** Opening DATA TO USE block **

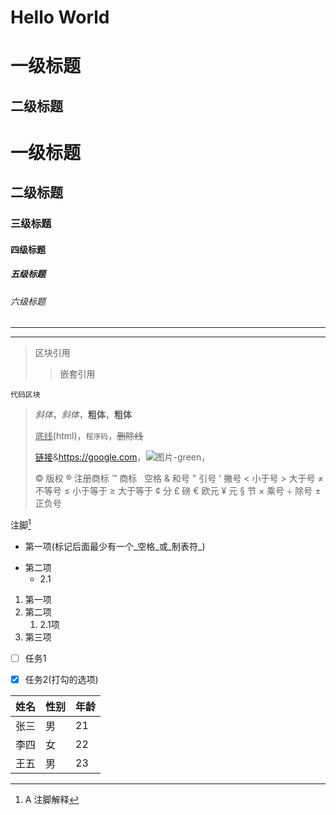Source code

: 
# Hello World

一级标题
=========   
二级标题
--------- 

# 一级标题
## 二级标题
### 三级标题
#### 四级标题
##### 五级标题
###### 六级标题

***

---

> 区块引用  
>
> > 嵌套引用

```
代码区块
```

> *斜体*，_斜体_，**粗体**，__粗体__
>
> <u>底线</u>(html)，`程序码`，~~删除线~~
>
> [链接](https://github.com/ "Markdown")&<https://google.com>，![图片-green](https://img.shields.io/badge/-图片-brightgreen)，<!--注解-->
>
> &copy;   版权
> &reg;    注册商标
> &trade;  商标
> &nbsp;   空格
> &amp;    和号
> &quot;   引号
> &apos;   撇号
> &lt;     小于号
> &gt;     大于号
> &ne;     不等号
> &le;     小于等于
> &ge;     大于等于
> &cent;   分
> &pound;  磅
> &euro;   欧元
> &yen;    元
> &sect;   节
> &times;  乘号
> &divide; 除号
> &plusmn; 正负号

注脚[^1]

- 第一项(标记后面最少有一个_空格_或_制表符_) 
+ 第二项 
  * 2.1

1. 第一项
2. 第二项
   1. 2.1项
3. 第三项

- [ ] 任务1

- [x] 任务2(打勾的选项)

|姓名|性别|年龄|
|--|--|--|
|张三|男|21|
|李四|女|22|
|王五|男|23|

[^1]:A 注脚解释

** Closing DATA TO USE block **
** Opening DATA TO USE block **

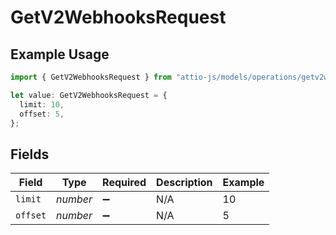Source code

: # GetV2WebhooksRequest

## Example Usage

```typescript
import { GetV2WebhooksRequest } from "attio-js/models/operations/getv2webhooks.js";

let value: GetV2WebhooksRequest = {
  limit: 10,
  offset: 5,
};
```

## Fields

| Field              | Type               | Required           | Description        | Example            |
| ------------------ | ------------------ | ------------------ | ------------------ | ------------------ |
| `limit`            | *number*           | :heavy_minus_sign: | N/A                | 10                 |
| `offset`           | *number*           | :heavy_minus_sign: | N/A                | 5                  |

** Closing DATA TO USE block **
** Opening DATA TO USE block **

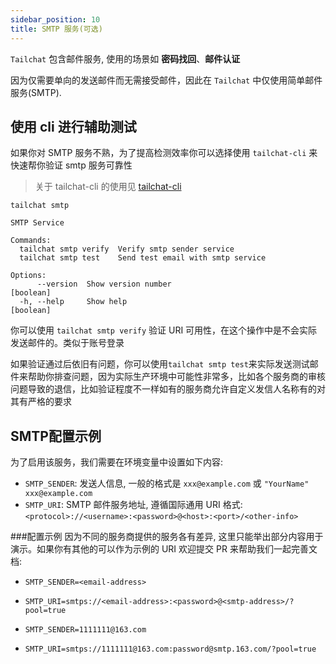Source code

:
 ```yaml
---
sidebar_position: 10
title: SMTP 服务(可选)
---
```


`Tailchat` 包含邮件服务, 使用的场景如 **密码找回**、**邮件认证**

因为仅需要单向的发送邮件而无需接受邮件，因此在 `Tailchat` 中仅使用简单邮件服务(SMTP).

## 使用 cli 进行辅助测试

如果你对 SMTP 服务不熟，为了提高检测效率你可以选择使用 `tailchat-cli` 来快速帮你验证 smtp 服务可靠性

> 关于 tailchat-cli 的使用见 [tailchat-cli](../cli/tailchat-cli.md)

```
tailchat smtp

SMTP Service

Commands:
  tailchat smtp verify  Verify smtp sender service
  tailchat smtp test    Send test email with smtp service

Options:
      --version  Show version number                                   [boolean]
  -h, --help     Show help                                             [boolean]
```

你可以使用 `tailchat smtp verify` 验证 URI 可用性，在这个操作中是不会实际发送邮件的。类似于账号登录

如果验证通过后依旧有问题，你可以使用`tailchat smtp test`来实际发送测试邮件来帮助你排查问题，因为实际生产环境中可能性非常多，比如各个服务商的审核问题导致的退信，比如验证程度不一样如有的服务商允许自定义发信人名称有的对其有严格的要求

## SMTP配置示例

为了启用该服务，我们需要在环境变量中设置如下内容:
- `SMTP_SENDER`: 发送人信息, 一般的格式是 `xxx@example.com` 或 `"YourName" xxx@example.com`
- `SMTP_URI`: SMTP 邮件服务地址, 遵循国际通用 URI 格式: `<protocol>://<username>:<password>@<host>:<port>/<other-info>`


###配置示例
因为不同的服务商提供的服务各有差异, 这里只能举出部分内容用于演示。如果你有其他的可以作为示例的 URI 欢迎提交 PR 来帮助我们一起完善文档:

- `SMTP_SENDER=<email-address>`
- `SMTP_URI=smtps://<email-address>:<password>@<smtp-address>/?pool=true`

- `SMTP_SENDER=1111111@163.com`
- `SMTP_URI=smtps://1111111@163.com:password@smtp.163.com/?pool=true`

** Closing DATA TO USE block **

• WHAT YOU HAVE TO DO
Pull every line containing "test" from the entries above and copy it.

• SOLUTION TO THE PROBLEM
  tailchat smtp test    Send test email with smtp service
如果验证通过后依旧有问题，你可以使用`tailchat smtp test`来实际发送测试邮件来帮助你排查问题，因为实际生产环境中可能性非常多，比如各个服务商的审核问题导致的退信，比如验证程度不一样如有的服务商允许自定义发信人名称有的对其有严格的要求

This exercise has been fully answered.